**Exercise directions**
Your output must match the records exactly, line for line.

**The input**
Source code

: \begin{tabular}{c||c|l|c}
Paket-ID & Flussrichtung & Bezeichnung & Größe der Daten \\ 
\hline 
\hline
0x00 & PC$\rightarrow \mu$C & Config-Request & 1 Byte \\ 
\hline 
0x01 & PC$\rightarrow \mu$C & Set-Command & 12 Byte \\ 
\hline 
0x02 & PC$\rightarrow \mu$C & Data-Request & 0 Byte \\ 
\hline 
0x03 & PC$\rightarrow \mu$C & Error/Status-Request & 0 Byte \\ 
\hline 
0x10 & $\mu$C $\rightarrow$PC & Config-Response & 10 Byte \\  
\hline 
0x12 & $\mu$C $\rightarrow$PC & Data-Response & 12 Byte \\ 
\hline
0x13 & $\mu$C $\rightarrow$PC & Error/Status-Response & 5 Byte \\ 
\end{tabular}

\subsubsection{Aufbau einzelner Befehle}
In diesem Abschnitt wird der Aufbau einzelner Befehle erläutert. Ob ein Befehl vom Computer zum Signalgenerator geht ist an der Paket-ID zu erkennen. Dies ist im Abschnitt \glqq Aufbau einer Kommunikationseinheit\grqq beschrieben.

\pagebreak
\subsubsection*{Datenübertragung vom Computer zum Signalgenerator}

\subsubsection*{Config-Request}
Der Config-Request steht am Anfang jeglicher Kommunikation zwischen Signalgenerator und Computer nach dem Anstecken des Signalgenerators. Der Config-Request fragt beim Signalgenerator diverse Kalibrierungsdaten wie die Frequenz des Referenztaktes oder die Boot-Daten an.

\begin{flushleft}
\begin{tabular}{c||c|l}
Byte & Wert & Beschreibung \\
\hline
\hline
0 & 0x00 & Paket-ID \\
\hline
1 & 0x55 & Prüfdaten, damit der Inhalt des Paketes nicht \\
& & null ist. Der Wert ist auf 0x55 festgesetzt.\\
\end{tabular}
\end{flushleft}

**Output of the exercise**
Source code

: \begin{tabular}{c||c|l|c}
Paket-ID & Flussrichtung & Bezeichnung & Größe der Daten \\ 
\hline 
\hline
0x00 & PC$\rightarrow \mu$C & Config-Request & 1 Byte \\ 
\hline 
0x01 & PC$\rightarrow \mu$C & Set-Command & 12 Byte \\ 
\hline 
0x02 & PC$\rightarrow \mu$C & Data-Request & 0 Byte \\ 
\hline 
0x03 & PC$\rightarrow \mu$C & Error/Status-Request & 0 Byte \\ 
\hline 
0x10 & $\mu$C $\rightarrow$PC & Config-Response & 10 Byte \\  
\hline 
0x12 & $\mu$C $\rightarrow$PC & Data-Response & 12 Byte \\ 
\hline
0x13 & $\mu$C $\rightarrow$PC & Error/Status-Response & 5 Byte \\ 
\end{tabular}

\subsubsection{Aufbau einzelner Befehle}
In diesem Abschnitt wird der Aufbau einzelner Befehle erläutert. Ob ein Befehl vom Computer zum Signalgenerator geht ist an der Paket-ID zu erkennen. Dies ist im Abschnitt \glqq Aufbau einer Kommunikationseinheit\grqq beschrieben.

\pagebreak
\subsubsection*{Datenübertragung vom Computer zum Signalgenerator}

\subsubsection*{Config-Request}
Der Config-Request steht am Anfang jeglicher Kommunikation zwischen Signalgenerator und Computer nach dem Anstecken des Signalgenerators. Der Config-Request fragt beim Signalgenerator diverse Kalibrierungsdaten wie die Frequenz des Referenztaktes oder die Boot-Daten an.

\begin{flushleft}
\begin{tabular}{c||c|l}
Byte & Wert & Beschreibung \\
\hline
\hline
0 & 0x00 & Paket-ID \\
\hline
1 & 0x55 & Prüfdaten, damit der Inhalt des Paketes nicht \\
& & null ist. Der Wert ist auf 0x55 festgesetzt.\\
\end{tabular}
\end{flushleft}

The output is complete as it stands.